## TASK REQUIREMENTS
Taking only the lines of the data below from the line with "Haarcascade is used" to the line with "Olá, esse é", ends included, write them out exactly and without pictures.

## Stored data entries
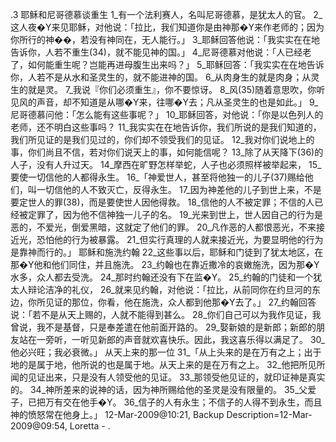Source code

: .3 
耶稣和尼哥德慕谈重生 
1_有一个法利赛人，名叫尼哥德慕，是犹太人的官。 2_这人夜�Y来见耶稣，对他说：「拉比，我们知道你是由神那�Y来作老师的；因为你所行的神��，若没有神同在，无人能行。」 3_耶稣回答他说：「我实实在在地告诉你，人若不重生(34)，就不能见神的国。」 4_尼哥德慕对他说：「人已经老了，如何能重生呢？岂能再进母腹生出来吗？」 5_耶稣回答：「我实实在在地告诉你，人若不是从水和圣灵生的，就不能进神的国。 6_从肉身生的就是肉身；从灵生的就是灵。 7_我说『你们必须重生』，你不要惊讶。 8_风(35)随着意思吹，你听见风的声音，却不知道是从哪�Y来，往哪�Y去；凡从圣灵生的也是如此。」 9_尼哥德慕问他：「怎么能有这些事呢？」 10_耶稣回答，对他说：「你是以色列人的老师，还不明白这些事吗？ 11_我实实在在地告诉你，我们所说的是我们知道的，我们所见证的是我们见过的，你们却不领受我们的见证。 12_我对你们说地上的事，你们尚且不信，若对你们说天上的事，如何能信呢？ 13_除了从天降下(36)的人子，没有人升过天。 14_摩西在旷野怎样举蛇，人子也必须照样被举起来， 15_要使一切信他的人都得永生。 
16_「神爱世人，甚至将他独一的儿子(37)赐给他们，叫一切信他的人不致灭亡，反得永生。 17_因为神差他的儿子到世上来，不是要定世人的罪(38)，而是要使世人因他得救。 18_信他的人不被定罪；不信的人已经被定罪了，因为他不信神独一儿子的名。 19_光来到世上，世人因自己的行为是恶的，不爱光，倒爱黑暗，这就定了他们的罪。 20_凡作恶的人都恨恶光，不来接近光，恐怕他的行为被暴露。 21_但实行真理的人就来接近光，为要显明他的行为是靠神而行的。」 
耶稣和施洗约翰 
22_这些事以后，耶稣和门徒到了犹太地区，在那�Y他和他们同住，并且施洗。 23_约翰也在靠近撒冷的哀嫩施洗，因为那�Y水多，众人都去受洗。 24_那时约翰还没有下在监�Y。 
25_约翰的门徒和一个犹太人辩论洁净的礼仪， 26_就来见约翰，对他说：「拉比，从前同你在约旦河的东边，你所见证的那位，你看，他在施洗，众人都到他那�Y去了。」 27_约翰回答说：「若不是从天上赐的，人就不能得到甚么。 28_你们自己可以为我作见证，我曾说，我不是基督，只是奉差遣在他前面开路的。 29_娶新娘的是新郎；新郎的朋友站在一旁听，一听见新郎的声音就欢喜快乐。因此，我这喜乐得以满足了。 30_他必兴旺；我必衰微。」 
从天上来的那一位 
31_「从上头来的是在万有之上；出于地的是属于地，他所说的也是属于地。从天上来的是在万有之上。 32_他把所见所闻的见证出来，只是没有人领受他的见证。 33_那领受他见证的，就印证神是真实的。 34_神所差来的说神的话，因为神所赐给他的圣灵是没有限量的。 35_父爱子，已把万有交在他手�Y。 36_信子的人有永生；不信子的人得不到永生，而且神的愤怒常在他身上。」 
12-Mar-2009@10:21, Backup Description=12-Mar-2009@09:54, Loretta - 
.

...

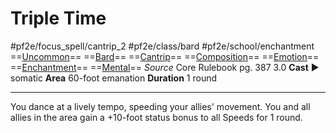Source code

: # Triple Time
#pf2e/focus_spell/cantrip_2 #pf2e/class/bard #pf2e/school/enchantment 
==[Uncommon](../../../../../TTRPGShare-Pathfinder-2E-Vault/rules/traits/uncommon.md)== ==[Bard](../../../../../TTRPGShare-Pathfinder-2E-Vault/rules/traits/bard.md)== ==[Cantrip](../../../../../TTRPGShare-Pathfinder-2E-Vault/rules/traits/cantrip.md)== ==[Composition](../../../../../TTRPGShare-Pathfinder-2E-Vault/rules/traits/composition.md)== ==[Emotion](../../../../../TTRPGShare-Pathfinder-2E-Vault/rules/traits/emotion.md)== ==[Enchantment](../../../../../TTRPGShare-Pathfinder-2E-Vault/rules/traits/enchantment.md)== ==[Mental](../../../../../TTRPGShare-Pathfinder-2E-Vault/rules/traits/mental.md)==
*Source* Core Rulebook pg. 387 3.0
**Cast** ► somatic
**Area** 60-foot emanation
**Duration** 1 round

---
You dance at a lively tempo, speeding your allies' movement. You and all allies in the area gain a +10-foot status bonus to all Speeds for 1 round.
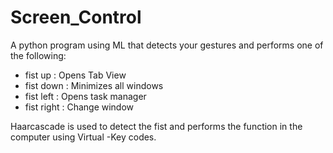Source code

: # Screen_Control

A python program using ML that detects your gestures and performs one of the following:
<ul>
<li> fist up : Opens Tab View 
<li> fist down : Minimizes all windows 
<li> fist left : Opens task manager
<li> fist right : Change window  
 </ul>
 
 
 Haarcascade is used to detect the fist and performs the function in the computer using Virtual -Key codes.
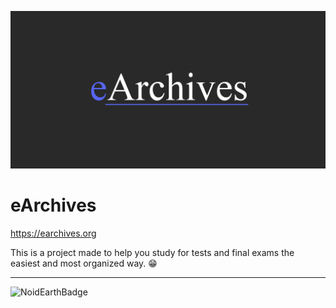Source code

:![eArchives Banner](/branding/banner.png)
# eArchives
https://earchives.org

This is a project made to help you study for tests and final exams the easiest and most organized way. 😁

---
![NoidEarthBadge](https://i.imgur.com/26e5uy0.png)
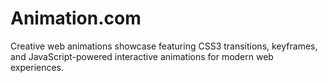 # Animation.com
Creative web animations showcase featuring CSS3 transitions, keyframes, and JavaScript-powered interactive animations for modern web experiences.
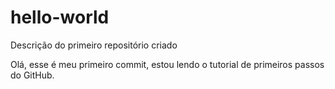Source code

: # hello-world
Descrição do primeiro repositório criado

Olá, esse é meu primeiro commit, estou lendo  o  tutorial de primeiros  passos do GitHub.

## ANSWER TO THE EXERCISE
 Haarcascade is used to detect the fist and performs the function in the computer using Virtual -Key codes.
Source code

:![eArchives Banner](/branding/banner.png)
# eArchives
https://earchives.org

This is a project made to help you study for tests and final exams the easiest and most organized way. 😁

---
![NoidEarthBadge](https://i.imgur.com/26e5uy0.png)
 # Animation.com
Creative web animations showcase featuring CSS3 transitions, keyframes, and JavaScript-powered interactive animations for modern web experiences.
Source code

: # hello-world
Descrição do primeiro repositório criado

Olá, esse é meu primeiro commit, estou lendo  o  tutorial de primeiros  passos do GitHub.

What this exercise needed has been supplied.